To be continued........
gam


----------



## 1ATony (May 13, 2009)

gamjunior said:


> Thanks for the welcome.... Well I did some work on the ole car, 3 cans of the foamy engine degreaser and now I can work under the hood with out getting dirty. Had some problems with the AC and the power windows and locks found the fuse box next to the battery was bad, I can wiggle the fuses and they would work for a second or two. So a trip to the local junk yard and I picked up a new fuse box also found the trim piece I needed for the rear door, the rubber piece that hangs the muffler, and a tail light, also found a 96 2 door and snatched the rear spoiler and instrument cluster (it had a tach), and it all cost me about 40 bucks.  Well got it all home and all works well with the exception of the instrument cluster, looks like the wires are pinned different.  This weekend I will be changing out the front seal, that's was were all the oil was coming from. Other than that I have been driving her for a week now and love it, I got over 300 miles to a tank of gas.
> 
> 
> 
> ...


I have a 98 Altima that I get a little over 400 miles/tank on.My wife can squeeze more out of it than I can.

If you need any parts here's a link to our site.Any questions shoot me a PM I'd be more than glad to help you out.

1A Auto Parts


----------



## IanH (Feb 11, 2003)

Yes the instrument cluster will fit and work but all three plug have to be re-configured.
There was a write up by 99-SEL I may have some of the info as files.
you take all of the pins out of the three plugs and re-configure, and add one ground pin that needed with the new cluster.
Yes there are Sentra's and 200SX's with the pillar pod for gauges, search, the turbo guys used them.


----------



## gamjunior (May 19, 2009)

IanH said:


> Yes the instrument cluster will fit and work but all three plug have to be re-configured.
> There was a write up by 99-SEL I may have some of the info as files.
> you take all of the pins out of the three plugs and re-configure, and add one ground pin that needed with the new cluster.
> Yes there are Sentra's and 200SX's with the pillar pod for gauges, search, the turbo guys used them.
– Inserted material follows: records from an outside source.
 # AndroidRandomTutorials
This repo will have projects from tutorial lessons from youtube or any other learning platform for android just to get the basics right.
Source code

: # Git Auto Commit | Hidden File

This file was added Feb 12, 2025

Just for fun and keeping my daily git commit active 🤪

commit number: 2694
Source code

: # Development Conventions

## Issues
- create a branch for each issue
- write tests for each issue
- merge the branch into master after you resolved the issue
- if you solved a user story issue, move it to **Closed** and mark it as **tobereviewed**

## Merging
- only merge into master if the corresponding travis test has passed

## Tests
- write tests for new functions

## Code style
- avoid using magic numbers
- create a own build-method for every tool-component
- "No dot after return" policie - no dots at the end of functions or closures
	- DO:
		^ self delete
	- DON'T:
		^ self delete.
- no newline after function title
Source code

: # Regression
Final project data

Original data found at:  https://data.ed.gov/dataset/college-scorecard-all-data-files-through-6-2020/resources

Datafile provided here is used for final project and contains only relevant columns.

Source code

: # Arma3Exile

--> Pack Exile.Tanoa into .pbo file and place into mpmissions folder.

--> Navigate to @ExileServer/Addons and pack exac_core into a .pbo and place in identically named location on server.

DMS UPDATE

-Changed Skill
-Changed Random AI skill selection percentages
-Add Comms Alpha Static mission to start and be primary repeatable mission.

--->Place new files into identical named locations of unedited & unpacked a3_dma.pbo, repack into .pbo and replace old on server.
Thanks, I PM'ed him because the thread I found about it has a link to his web page for the diagram but his page doesn't work. I was hoping to swap them out this weekend after I replace the front seal. I also found a triple gauge pod too...www.gaugepods.com // Lotek Inc.


----------



## IanH (Feb 11, 2003)

I will look (if I remember) and see what i can find. 
I emailed all the files to another member about a year or two ago, so hopefully i can find them......


----------



## IanH (Feb 11, 2003)

I found two word files i kept, looking for the master wiring diagram


----------



## gamjunior (May 19, 2009)

IanH said:


> I found two word files i kept, looking for the master wiring diagram


Thanks I really appreciate it.

gam


----------



## IanH (Feb 11, 2003)

I found the Email....
do you want the files emailed to you or do you want to download from my skydrive ( also have FSM's)


----------



## gamjunior (May 19, 2009)

IanH said:


> I found the Email....
> do you want the files emailed to you or do you want to download from my skydrive ( also have FSM's)


skydrive will work, I got your FSM yesterday because the phatg20.net didn't work.

Thanks,
gam


----------



## IanH (Feb 11, 2003)

heres the diagram


----------



## IanH (Feb 11, 2003)

Ok they are loaded on the skydrive, 4 files


----------



## gamjunior (May 19, 2009)

IanH said:


> Ok they are loaded on the skydrive, 4 files


Got them, thank you very much. Looks like I will be doing this right after I replace the front seal.

gam


----------



## gamjunior (May 19, 2009)

Well I replaced the front seal and those belts are a pain in the arse..and so far so good, no leaks. Got some pics but left the camera at home. Started on changing out the instrument cluster but after removing the radio and seeing how the previous owner had it wired I spent the rest of the day rewiring it, sounds so much better. Maybe this weekend I'll do the cluster.


gam


----------



## gamjunior (May 19, 2009)

Well here are a few pics of the seal replacement.......

The culprit..









the mess it was making, dropping about a quart every 2 days....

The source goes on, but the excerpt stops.